Earlier this year the BCO commissioned a report that found a mismatch between the training and attitude of property professionals to deal with an increasingly service driven industry. A lack of data means the skills gap is hard to quantify but the call for a more diverse workforce can be heard across all sectors of property. The report also set out a series of recommendations, number one - CREATE MOMENTUM, which is exactly what this Experience Makers event intended to do!

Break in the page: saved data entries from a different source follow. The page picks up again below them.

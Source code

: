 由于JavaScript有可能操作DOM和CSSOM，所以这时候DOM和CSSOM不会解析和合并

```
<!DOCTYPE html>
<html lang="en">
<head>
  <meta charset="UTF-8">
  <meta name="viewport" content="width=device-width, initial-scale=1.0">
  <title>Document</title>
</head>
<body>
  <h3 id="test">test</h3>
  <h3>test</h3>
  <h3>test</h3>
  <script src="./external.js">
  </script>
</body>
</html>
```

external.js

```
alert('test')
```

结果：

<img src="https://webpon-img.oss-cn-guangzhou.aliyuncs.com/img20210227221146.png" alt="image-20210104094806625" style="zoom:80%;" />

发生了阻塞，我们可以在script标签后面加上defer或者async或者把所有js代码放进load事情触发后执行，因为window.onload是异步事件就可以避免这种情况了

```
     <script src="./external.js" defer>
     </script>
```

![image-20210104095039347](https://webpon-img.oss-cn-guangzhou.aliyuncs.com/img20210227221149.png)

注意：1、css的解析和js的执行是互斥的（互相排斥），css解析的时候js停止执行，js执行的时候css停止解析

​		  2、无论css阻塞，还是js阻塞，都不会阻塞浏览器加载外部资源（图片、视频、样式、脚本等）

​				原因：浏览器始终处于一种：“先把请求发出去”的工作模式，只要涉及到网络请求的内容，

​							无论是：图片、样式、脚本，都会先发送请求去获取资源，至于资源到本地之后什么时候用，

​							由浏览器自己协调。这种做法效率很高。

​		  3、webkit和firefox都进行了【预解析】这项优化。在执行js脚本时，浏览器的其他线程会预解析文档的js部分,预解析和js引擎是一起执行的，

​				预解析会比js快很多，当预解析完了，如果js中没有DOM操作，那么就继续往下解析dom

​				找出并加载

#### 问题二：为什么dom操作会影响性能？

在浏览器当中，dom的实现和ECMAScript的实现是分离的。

‘Skills gap for breakfast!’ hosted by founder partners MAPP, put words into action. Experience Makers and a mix of 'CX Diamonds' from hospitality, build to rent, training, recruitment and the public sector got together to share practical ways to tackle the skills gap.
EMPLOYEE BRAND & APTITUDE
Andrew Deverell Smith, CEO of Deverell Smith recruitment talked about creating the right employee brand. He is also a big fan of competency based assessment interviews which value aptitude over name checking and help spot the best talent coming in from outside industries. It shocked some of us round the breakfast table to hear him also say, that some firms have stopped recruiting surveyors for new roles...
REWARD PERSONAL GROWTH
- Lesley Roberts, BTR expert at Allsop began her illustrious career in hospitality (then, mining). She reminded us of the importance for property professionals to have the technical ability down to a tee - but that doesn’t mean a one trick pony. In Lesley’s experience, finding ways to motivate and reward staff for developing with you is key to retention.

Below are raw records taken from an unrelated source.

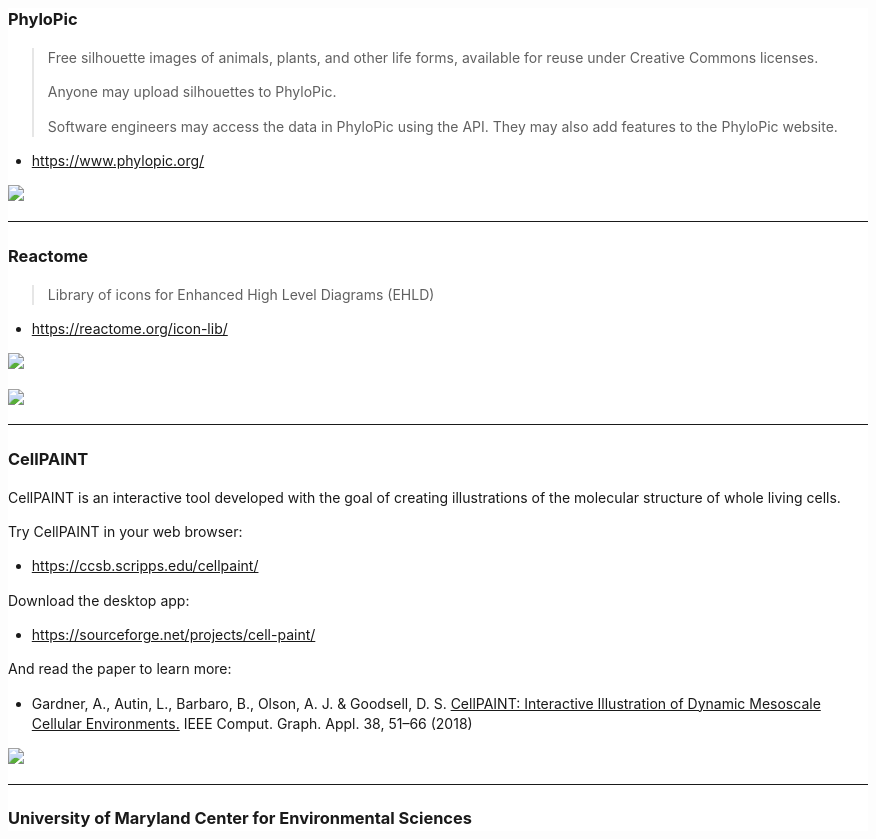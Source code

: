 
### PhyloPic

> Free silhouette images of animals, plants, and other life forms, available for reuse under Creative Commons licenses.
>
> Anyone may upload silhouettes to PhyloPic.
>
> Software engineers may access the data in PhyloPic using the API. They may also add features to the PhyloPic website.

- <https://www.phylopic.org/>

<img data-zoomable class="figure" style="max-width:60%;" src="/notes/illustration-resources/phylopic.png"></img>

---

### Reactome

> Library of icons for Enhanced High Level Diagrams (EHLD)

- <https://reactome.org/icon-lib/>

<img data-zoomable class="figure" style="max-width:60%;" src="/notes/illustration-resources/reactome-1.png"></img>

<img data-zoomable class="figure" style="max-width:60%;" src="/notes/illustration-resources/reactome-2.png"></img>

---

### CellPAINT

CellPAINT is an interactive tool developed with the goal of creating
illustrations of the molecular structure of whole living cells.

Try CellPAINT in your web browser:

- https://ccsb.scripps.edu/cellpaint/

Download the desktop app:

- https://sourceforge.net/projects/cell-paint/

And read the paper to learn more:

- Gardner, A., Autin, L., Barbaro, B., Olson, A. J. & Goodsell, D. S. [CellPAINT:
Interactive Illustration of Dynamic Mesoscale Cellular
Environments.][cellpaint-paper] IEEE Comput. Graph. Appl. 38, 51–66 (2018)

[cellpaint-paper]: http://dx.doi.org/10.1109/MCG.2018.2877076

<img data-zoomable class="figure" style="max-width:60%;" src="/notes/illustration-resources/cellpaint_2020-08-24.jpg"></img>

---

### University of Maryland Center for Environmental Sciences


[servier-license]: https://creativecommons.org/licenses/by/3.0/
[Servier]: https://servier.com/en/company/
[NEJM]: https://www.nejm.org/
[Nikon]: http://nikon.com/
[National Institutes of Health]: https://www.nih.gov/about-nih
[bluesky]: https://bsky.app/profile/slowkow.com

Sebastian Moritz, founder of Moricon, a London-based consultancy which sets up bespoke hospitality and service delivery during the pre-opening phase of BTR development, also warned that it’s not as simple as taking someone from hospitality and plopping them into a building. There’s specific expertise and knowledge required. Not least, how to prepare personnel to deal with expectations from the customers, occupiers and other people in the industry about what their role involves. Sebastian did however attest, that it’s easier to train the technical stuff to those naturally gifted in affability and empathy for the customer, rather than the other way round.

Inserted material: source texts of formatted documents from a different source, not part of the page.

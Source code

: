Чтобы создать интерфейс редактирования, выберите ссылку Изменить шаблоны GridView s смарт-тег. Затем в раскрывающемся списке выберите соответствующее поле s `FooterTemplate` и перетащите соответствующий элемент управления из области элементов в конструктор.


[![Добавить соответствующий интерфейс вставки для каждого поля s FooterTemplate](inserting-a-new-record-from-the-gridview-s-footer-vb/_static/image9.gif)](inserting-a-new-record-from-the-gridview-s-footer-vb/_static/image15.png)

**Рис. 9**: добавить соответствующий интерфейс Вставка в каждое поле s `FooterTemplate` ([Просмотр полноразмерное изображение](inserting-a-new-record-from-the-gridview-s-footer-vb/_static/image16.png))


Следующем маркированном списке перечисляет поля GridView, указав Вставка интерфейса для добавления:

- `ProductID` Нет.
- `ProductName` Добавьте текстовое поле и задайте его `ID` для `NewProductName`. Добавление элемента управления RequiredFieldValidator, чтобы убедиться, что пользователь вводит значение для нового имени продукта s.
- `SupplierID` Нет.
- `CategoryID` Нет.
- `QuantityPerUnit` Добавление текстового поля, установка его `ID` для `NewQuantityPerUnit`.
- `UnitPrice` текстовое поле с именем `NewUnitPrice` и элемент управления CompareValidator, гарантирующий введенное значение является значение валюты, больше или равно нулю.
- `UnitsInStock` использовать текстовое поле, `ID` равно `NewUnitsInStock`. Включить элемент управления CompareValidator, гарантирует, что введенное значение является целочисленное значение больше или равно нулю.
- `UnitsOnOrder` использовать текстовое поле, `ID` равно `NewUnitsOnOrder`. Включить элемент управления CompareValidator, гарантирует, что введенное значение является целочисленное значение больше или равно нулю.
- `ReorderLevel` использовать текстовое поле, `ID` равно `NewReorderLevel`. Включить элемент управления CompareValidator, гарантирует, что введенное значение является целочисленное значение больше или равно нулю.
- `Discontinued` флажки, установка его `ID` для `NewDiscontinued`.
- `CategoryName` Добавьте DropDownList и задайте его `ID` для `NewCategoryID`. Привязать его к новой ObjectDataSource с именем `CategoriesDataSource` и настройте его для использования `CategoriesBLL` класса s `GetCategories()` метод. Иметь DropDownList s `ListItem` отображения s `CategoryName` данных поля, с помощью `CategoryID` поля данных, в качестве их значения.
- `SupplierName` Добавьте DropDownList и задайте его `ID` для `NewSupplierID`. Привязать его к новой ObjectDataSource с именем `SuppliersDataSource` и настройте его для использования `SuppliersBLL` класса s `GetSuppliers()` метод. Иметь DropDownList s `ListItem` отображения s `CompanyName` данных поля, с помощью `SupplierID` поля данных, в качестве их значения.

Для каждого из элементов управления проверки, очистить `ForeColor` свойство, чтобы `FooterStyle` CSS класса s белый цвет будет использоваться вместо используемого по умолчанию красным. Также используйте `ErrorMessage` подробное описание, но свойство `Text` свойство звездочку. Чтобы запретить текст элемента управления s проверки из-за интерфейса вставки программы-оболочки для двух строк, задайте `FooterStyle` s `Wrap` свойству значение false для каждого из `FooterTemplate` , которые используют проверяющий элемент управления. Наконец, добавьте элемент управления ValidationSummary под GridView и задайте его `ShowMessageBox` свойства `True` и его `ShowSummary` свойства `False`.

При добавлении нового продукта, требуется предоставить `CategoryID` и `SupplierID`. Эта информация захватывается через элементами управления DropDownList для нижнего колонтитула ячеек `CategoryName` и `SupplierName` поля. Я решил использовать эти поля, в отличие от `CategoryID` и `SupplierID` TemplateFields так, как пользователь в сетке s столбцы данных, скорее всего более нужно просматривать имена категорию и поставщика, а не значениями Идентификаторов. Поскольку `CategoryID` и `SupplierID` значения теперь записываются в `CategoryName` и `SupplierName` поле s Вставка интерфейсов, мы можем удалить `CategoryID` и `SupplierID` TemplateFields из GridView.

Chris Coleman Brown, founder of Aletheia, a place experience consultancy, and Client Strategy Director for Cureoscity asked us to look at the problem from a different angle. He disputes the notion of a skills gap. Suggesting instead that it's to do with focus and resource, he compels companies to ask ‘What is your customer-centric strategy and what do you need to deliver it? This includes training and retaining employees.' Discussion with Chris also focussed on the important question - 'How should these vital changes be paid for?'
STEP OUTSIDE THE COMFORT ZONE
Helen Goodwin from Public Practice also offered us a different perspective. Anthropologist turned architect, and now Placement Manager at the social enterprise company, Helen brokers relationships with local authorities to place built environment professionals, including surveyors, in training and secondment placements in the public sector. She believes that useful transferrable skills can be gained from stepping outside one’s comfort zone after training or mid-career, to work with different teams and objectives.
FUTUREPROOF OR DIE
Perhaps the most hard hitting comments came from Rob Stark, Strategy and Operations Executive Director at MAPP. His role, and that of his teams, depends on looking ahead and being prepared. Delivering great Customer Experience is not just an issue for our industry. Making comparisons with the recent demise of Thomas Cook, Rob warned us of the danger of doing the same old thing in a rapidly evolving and highly competitive environment.
SO, WE NEED ACTION...
What started as a session intended to share practical solutions for training staff, turned into a passionate debate on the need to affect change across the industry – and ideas on how to do it.